Today I was randomly driving around the city when I passed what looked like a bombed out church just a stone’s throw from Interstate 70 on Prairie Avenue.  For some reason I felt a need to park my car and investigate on foot, a decision that led me to stumble upon a small and forgotten North St. Louis Street – Cowan Street.  The St. Louis Public Library’s Index of Street Names offers us a brief history:

COWAN STREET (E-W). Appeared in the 1854 subdivision of West Lowell. The name originated in the Irish and Scottish as “dweller in a hollow; worker in metal, a smith”. There is a Cowan, Tennessee, and a town and lake in Canada named Cowan. No specific personal attachment has been found for a St. Louisan, however. (Hyde Park & Bissell-College Hill)

Cowan Street

The current state of the street is terrible, with just two shells of unsalvageable buildings remaining on it.  Originally only one block long, the street was truncated into a dead end as soon as Highway 70 was built, severing it’s connection to Broadway.

Cowan Street on Bing Maps

Approximately 100 years ago, this little street was home to Wagon Making, Mushroom Tunnels, a Church, School, homes and more.

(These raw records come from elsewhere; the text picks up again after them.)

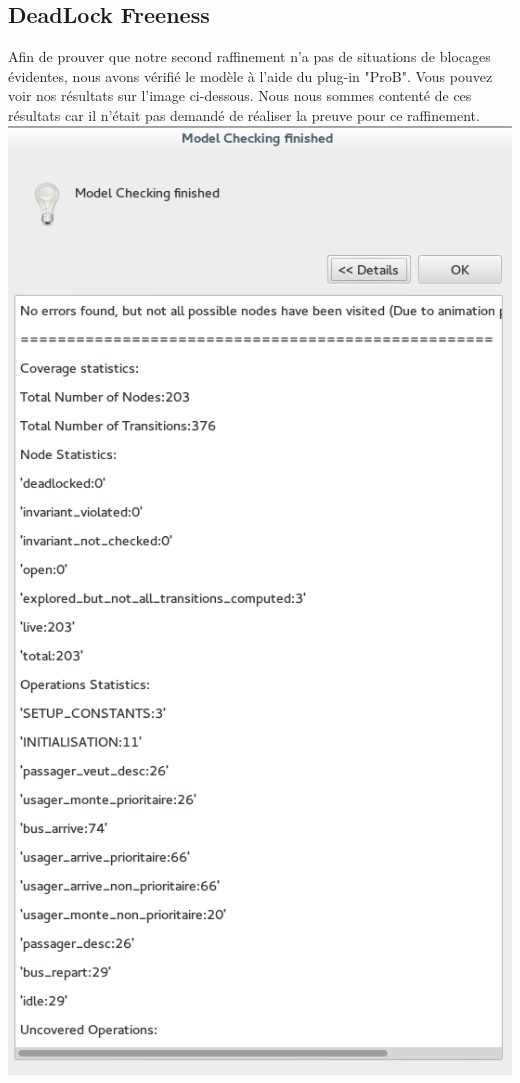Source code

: \documentclass[a4paper,titlepage]{report}
\begin{document}
\subsection{DeadLock Freeness}
	Afin de prouver que notre second raffinement n'a pas de situations de blocages évidentes, nous avons vérifié le modèle à l'aide du plug-in "ProB". Vous pouvez voir nos résultats sur l'image ci-dessous. Nous nous sommes contenté de ces résultats car il n'était pas demandé de réaliser la preuve pour ce raffinement. \\
	
	\includegraphics[scale=0.8]{checkMachineBus2.png}
\end{document}
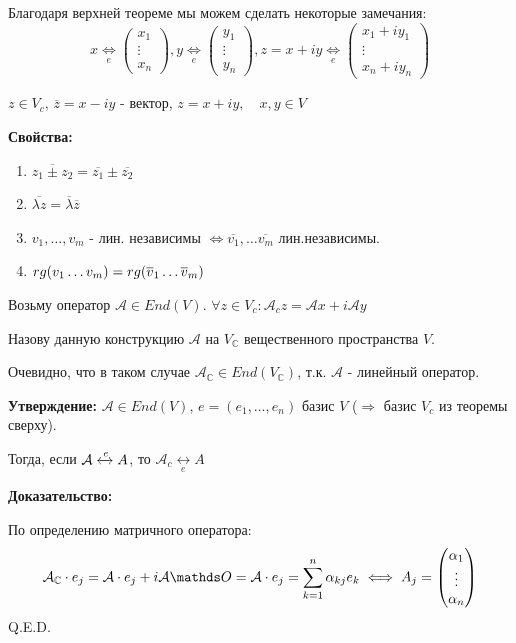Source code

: Благодаря верхней теореме мы можем сделать некоторые замечания:
$$x \underset{e} \iff \begin{pmatrix}
    x_1\\
    \vdots \\
    x_n
\end{pmatrix},y \underset{e} \iff \begin{pmatrix}
    y_1\\
    \vdots \\
    y_n
\end{pmatrix}, z=x+iy \underset{e} \iff \begin{pmatrix}
    x_1 +iy_1\\
    \vdots \\
    x_n+iy_n
\end{pmatrix}$$


 $z \in V_c$, $\overline{z}=x-iy$ -  вектор, $z=x+iy, \quad x,y \in V$

\textbf{Свойства:}
\begin{enumerate}
    \item $\overline{z_1 \pm z_2} = \overline{z_1}  \pm \overline{z_2}$
    \item $\overline{\lambda z} = \overline{\lambda} \overline{z}$
    \item $v_1,\ldots,v_m$ - лин. независимы $\Leftrightarrow \overline{v_1}, \ldots \overline{v_m}$ лин.независимы.
    \item $rg (v_1\dots v_m) = rg (\overline{v}_1\dots \overline{v}_m)$
\end{enumerate}

 Возьму оператор $\mathcal{A} \in End(V)$.  $\forall z \in V_c: \mathcal{A}_cz =\mathcal{A}x + i \mathcal{A}y$ 

Назову данную конструкцию  $\mathcal{A}$ на $V_{\mathbb{C}}$ вещественного пространства $V$.

Очевидно, что в таком случае $\mathcal{A}_\mathbb{C} \in End(V_{\mathbb{C}})$, т.к. $\mathcal{A}$ - линейный оператор.

\textbf{Утверждение:} $\mathcal{A} \in End(V)$, $e = (e_1,\ldots, e_n) $ базис $V$ ($\Rightarrow$ базис $V_c$ из теоремы сверху). 

Тогда, если $\mathcal{A} \xleftrightarrow{e}A$, то $ \mathcal{A}_c \underset{e} \leftrightarrow A$

\textbf{Доказательство:}

По определению матричного оператора:
$$\mathcal{A}_{\mathbb{C}}  \cdot e_j = \mathcal{A}  \cdot e_j + i\mathcal{A} \zero = \mathcal{A} \cdot e_j =\sum\limits_{k=1}^n \alpha_{kj}e_k \iff A_j = \begin{pmatrix}
    \alpha_1\\
    \vdots \\
    \alpha_n
\end{pmatrix}$$
\hfill Q.E.D.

Cowan Street in 1909 - From a Sanborn Fire Insurance Map

Today, St. Paul’s Lutheran School is two walls rising from a pile of rubble.  As can be seen above in the screenshot from Bing Maps, the school was standing fairly recently, and even hosted basketball games.

St. Paul's Lutheran School

However small Cowan Street is, its loss is a loss for the whole city.  I hope that some new development is lined up to capitalize on this site’s visibility from the interstate, but have little reason to be optimistic.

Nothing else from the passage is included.